Directions for this task → Every line of the records below that holds the word "servem" should be copied out.

Records shown →
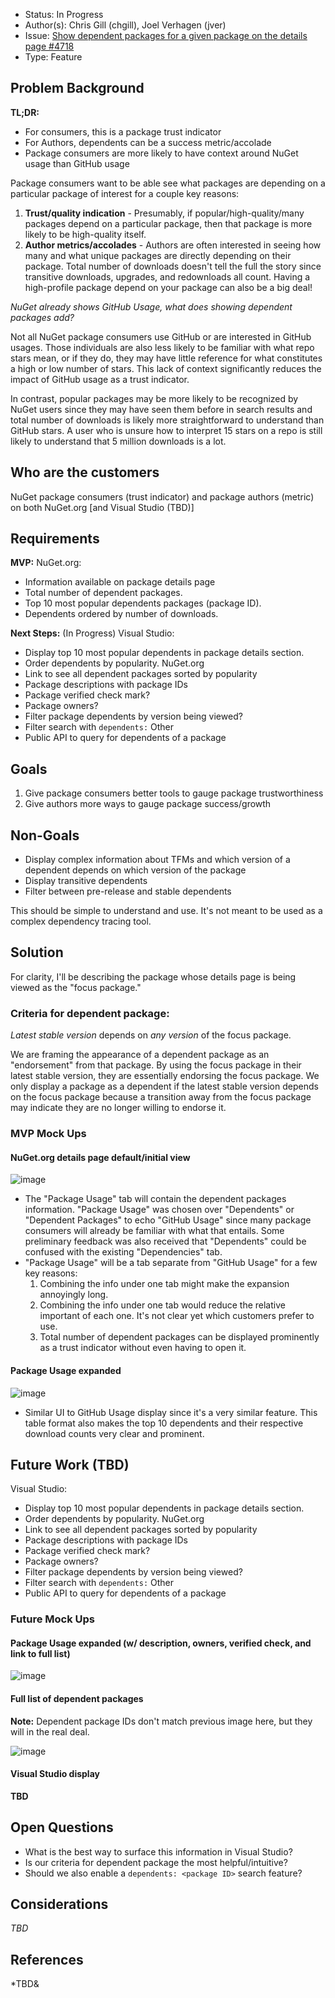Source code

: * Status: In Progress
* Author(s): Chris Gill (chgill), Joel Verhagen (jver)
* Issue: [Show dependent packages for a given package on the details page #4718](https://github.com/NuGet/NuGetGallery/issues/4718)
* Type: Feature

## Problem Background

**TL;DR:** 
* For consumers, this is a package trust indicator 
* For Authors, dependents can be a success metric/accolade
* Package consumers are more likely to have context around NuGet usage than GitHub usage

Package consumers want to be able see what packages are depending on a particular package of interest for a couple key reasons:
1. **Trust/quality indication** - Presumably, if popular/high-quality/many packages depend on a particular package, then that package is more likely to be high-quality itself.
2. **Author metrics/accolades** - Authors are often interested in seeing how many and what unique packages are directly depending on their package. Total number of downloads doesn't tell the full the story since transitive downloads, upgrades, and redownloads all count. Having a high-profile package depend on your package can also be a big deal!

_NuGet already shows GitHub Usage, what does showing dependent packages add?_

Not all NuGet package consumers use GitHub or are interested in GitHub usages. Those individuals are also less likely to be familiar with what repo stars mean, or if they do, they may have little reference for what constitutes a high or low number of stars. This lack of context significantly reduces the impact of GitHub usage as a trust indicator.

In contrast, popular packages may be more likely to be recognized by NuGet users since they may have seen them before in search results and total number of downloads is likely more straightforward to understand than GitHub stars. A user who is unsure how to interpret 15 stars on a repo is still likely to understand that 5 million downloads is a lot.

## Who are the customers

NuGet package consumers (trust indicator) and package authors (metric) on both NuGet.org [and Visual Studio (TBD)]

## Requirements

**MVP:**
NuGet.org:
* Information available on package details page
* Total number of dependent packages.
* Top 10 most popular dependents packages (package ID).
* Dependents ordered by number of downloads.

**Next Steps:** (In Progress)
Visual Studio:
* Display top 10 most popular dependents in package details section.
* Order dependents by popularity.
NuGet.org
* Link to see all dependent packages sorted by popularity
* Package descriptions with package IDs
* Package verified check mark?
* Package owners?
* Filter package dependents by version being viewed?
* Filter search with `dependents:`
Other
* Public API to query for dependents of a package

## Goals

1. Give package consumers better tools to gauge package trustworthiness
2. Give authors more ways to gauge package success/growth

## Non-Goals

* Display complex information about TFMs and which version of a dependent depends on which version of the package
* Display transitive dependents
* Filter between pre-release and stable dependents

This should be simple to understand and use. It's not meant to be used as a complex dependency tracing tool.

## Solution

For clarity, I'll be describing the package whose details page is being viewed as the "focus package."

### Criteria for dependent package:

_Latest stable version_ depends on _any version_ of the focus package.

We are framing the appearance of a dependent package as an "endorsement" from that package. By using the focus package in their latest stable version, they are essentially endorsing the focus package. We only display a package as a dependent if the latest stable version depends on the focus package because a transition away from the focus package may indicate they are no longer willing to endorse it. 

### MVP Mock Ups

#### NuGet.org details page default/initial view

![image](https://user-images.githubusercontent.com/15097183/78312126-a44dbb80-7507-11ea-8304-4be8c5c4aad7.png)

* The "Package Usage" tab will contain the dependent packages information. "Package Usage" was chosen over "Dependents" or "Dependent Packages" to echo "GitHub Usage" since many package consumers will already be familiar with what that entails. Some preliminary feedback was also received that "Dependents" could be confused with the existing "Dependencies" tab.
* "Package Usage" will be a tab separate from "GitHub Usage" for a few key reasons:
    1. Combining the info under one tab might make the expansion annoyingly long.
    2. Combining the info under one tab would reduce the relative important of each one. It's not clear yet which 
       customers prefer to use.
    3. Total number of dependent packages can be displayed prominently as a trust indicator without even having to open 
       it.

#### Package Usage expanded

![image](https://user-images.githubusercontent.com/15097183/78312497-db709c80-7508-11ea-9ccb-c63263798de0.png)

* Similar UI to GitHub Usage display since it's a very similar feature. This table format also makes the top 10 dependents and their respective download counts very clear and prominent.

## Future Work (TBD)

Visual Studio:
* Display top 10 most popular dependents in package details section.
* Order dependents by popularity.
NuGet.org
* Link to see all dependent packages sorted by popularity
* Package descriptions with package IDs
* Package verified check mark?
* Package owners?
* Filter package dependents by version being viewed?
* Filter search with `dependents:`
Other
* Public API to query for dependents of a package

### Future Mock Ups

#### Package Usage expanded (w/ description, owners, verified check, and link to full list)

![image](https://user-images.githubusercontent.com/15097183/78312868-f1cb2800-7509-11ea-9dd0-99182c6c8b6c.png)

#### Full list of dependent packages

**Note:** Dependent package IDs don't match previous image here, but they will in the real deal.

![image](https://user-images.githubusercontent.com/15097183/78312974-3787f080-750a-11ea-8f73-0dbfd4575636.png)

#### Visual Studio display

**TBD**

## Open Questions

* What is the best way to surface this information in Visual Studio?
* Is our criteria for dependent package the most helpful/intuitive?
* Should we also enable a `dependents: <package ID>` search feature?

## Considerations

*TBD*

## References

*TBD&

---

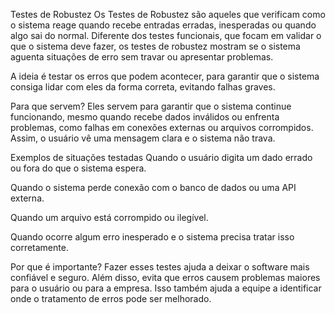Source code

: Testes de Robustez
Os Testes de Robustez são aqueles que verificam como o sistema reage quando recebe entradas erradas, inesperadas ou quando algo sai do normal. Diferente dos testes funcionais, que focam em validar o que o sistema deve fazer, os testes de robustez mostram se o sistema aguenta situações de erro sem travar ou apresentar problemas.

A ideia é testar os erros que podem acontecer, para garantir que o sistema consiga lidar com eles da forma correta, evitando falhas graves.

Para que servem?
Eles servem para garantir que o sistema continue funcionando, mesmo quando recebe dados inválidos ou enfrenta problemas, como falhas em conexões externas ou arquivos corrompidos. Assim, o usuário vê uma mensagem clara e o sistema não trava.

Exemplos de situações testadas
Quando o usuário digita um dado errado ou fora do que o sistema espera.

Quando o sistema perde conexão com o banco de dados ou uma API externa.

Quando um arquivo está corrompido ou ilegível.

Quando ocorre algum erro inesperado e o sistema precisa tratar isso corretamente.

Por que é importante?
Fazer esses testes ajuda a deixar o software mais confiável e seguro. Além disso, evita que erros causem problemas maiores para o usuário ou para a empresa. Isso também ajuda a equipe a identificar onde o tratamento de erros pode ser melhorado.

...

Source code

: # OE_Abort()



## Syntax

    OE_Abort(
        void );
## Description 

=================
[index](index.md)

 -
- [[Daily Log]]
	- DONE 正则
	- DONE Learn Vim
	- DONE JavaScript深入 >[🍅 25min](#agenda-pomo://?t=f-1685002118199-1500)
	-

Answer section →
Para que servem?
Eles servem para garantir que o sistema continue funcionando, mesmo quando recebe dados inválidos ou enfrenta problemas, como falhas em conexões externas ou arquivos corrompidos. Assim, o usuário vê uma mensagem clara e o sistema não trava.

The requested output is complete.